The right lung is clear. No pleural effusion.
Filling defect in the auricle of the left atrium represents thrombus.
Multiple enlarged mediastinal lymph nodes the largest of which is right lower paratracheal measuring up to 3 cm in maximal size ( likely confluent nodal mass ). Small punctate calcific focus is noted within. There is also an enlarged right hilar lymph node measuring up to 11 mm in short axis.
No destructive osseous lesion.T7 and T9 vertebral body haemangiomas.
Limited views of the upper abdominal viscera appear within normal limits.
- Large left hilar mass lesion measuring up to 5.5 cm in size.
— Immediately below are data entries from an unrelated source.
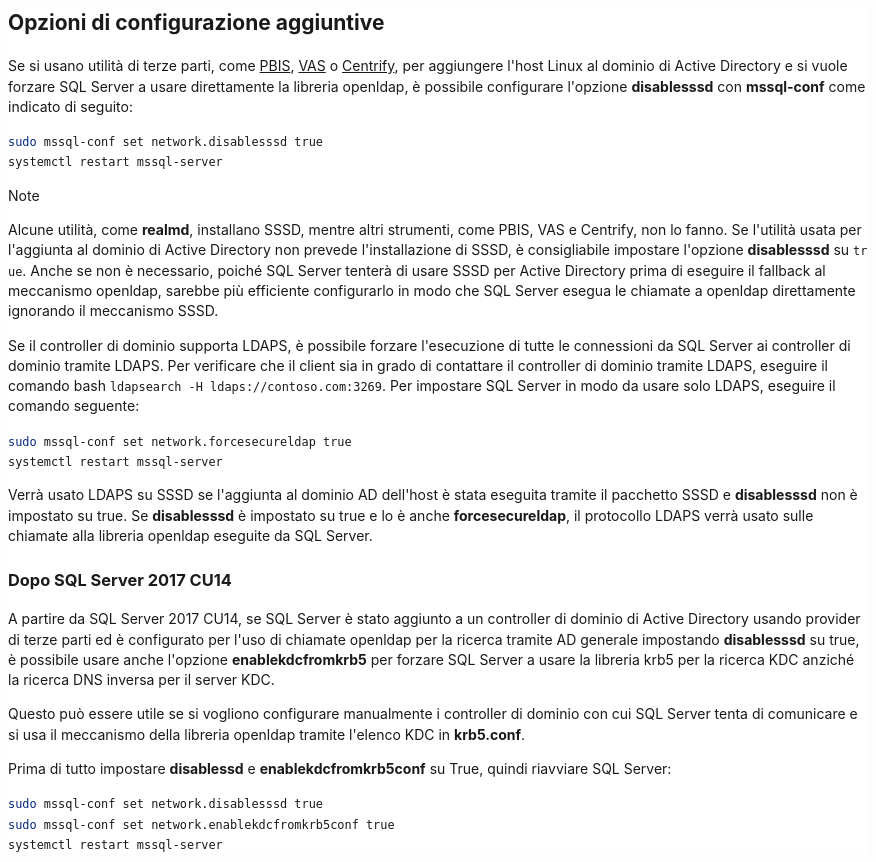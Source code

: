 ## <a name="additional-configuration-options"></a><a id="additionalconfig"></a> Opzioni di configurazione aggiuntive

Se si usano utilità di terze parti, come [PBIS](https://www.beyondtrust.com/), [VAS](https://www.oneidentity.com/products/authentication-services/) o [Centrify](https://www.centrify.com/), per aggiungere l'host Linux al dominio di Active Directory e si vuole forzare SQL Server a usare direttamente la libreria openldap, è possibile configurare l'opzione **disablesssd** con **mssql-conf** come indicato di seguito:

```bash
sudo mssql-conf set network.disablesssd true
systemctl restart mssql-server
```

> [!NOTE]
> Alcune utilità, come **realmd**, installano SSSD, mentre altri strumenti, come PBIS, VAS e Centrify, non lo fanno. Se l'utilità usata per l'aggiunta al dominio di Active Directory non prevede l'installazione di SSSD, è consigliabile impostare l'opzione **disablesssd** su `true`. Anche se non è necessario, poiché SQL Server tenterà di usare SSSD per Active Directory prima di eseguire il fallback al meccanismo openldap, sarebbe più efficiente configurarlo in modo che SQL Server esegua le chiamate a openldap direttamente ignorando il meccanismo SSSD.

Se il controller di dominio supporta LDAPS, è possibile forzare l'esecuzione di tutte le connessioni da SQL Server ai controller di dominio tramite LDAPS. Per verificare che il client sia in grado di contattare il controller di dominio tramite LDAPS, eseguire il comando bash `ldapsearch -H ldaps://contoso.com:3269`. Per impostare SQL Server in modo da usare solo LDAPS, eseguire il comando seguente:

```bash
sudo mssql-conf set network.forcesecureldap true
systemctl restart mssql-server
```

Verrà usato LDAPS su SSSD se l'aggiunta al dominio AD dell'host è stata eseguita tramite il pacchetto SSSD e **disablesssd** non è impostato su true. Se **disablesssd** è impostato su true e lo è anche **forcesecureldap**, il protocollo LDAPS verrà usato sulle chiamate alla libreria openldap eseguite da SQL Server.

### <a name="post-sql-server-2017-cu14"></a>Dopo SQL Server 2017 CU14

A partire da SQL Server 2017 CU14, se SQL Server è stato aggiunto a un controller di dominio di Active Directory usando provider di terze parti ed è configurato per l'uso di chiamate openldap per la ricerca tramite AD generale impostando **disablesssd** su true, è possibile usare anche l'opzione **enablekdcfromkrb5** per forzare SQL Server a usare la libreria krb5 per la ricerca KDC anziché la ricerca DNS inversa per il server KDC.

Questo può essere utile se si vogliono configurare manualmente i controller di dominio con cui SQL Server tenta di comunicare e si usa il meccanismo della libreria openldap tramite l'elenco KDC in **krb5.conf**.

Prima di tutto impostare **disablessd** e **enablekdcfromkrb5conf** su True, quindi riavviare SQL Server:

```bash
sudo mssql-conf set network.disablesssd true
sudo mssql-conf set network.enablekdcfromkrb5conf true
systemctl restart mssql-server
```
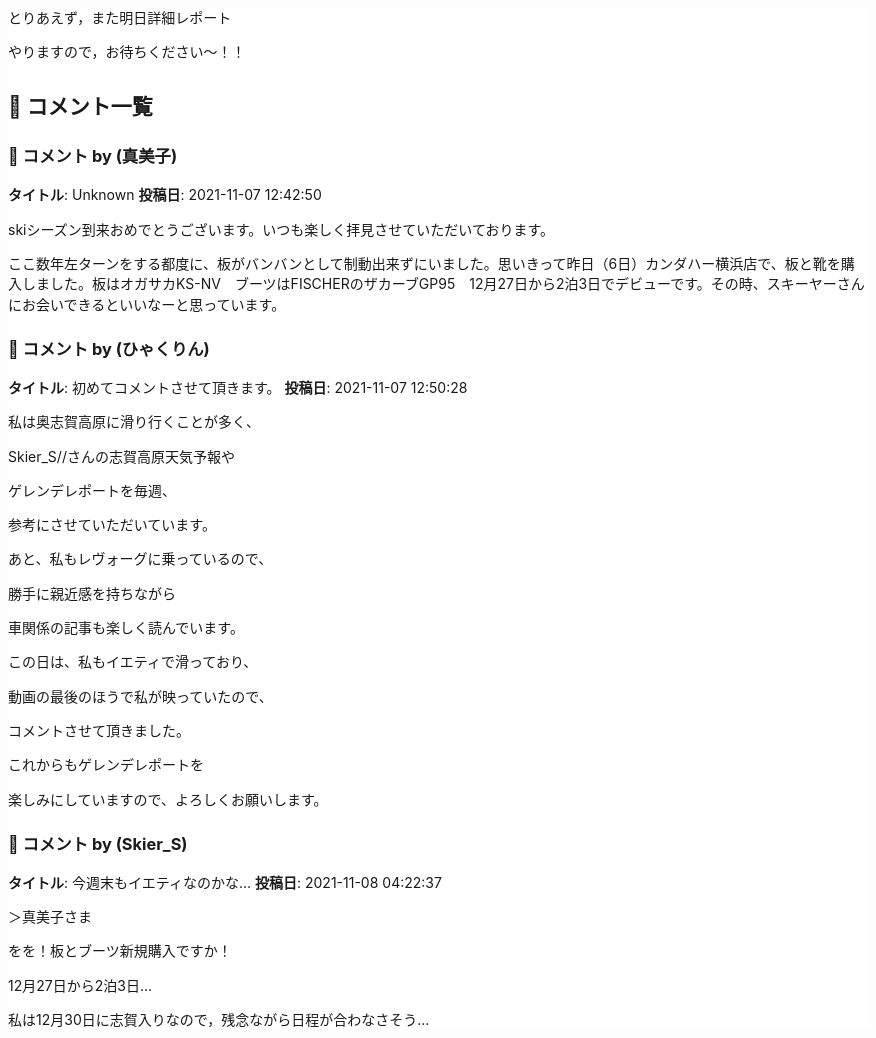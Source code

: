 






とりあえず，また明日詳細レポート


やりますので，お待ちください～！！

## 💬 コメント一覧

### 💬 コメント by (真美子)
**タイトル**: Unknown
**投稿日**: 2021-11-07 12:42:50

skiシーズン到来おめでとうございます。いつも楽しく拝見させていただいております。

ここ数年左ターンをする都度に、板がバンバンとして制動出来ずにいました。思いきって昨日（6日）カンダハー横浜店で、板と靴を購入しました。板はオガサカKS-NV　ブーツはFISCHERのザカーブGP95　12月27日から2泊3日でデビューです。その時、スキーヤーさんにお会いできるといいなーと思っています。

### 💬 コメント by (ひゃくりん)
**タイトル**: 初めてコメントさせて頂きます。
**投稿日**: 2021-11-07 12:50:28

私は奥志賀高原に滑り行くことが多く、

Skier_S//さんの志賀高原天気予報や

ゲレンデレポートを毎週、

参考にさせていただいています。

あと、私もレヴォーグに乗っているので、

勝手に親近感を持ちながら

車関係の記事も楽しく読んでいます。

この日は、私もイエティで滑っており、

動画の最後のほうで私が映っていたので、

コメントさせて頂きました。

これからもゲレンデレポートを

楽しみにしていますので、よろしくお願いします。

### 💬 コメント by (Skier_S)
**タイトル**: 今週末もイエティなのかな…
**投稿日**: 2021-11-08 04:22:37

＞真美子さま

をを！板とブーツ新規購入ですか！

12月27日から2泊3日…

私は12月30日に志賀入りなので，残念ながら日程が合わなさそう…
There are multiple further nodular parenchymal foci surrounding the mass as well as patchy areas of groundglass opacification within the left upper and lower lobes. There is also mediastinal and hilar lymphadenopathy.
- Appearances are in keeping with primary bronchogenic malignancy. A transbronchial biopsy is suggested for diagnostic purposes.
- Filling defect in the auricle of the left atrium represents thrombus. It is not contiguous with a nodal mass or the primary lesion, suggesting bland thrombus rather than tumour invasion.
Bx proven lung cancer.
The patient subsequently developed splenic and cerebral infarcts despite anticoagulation.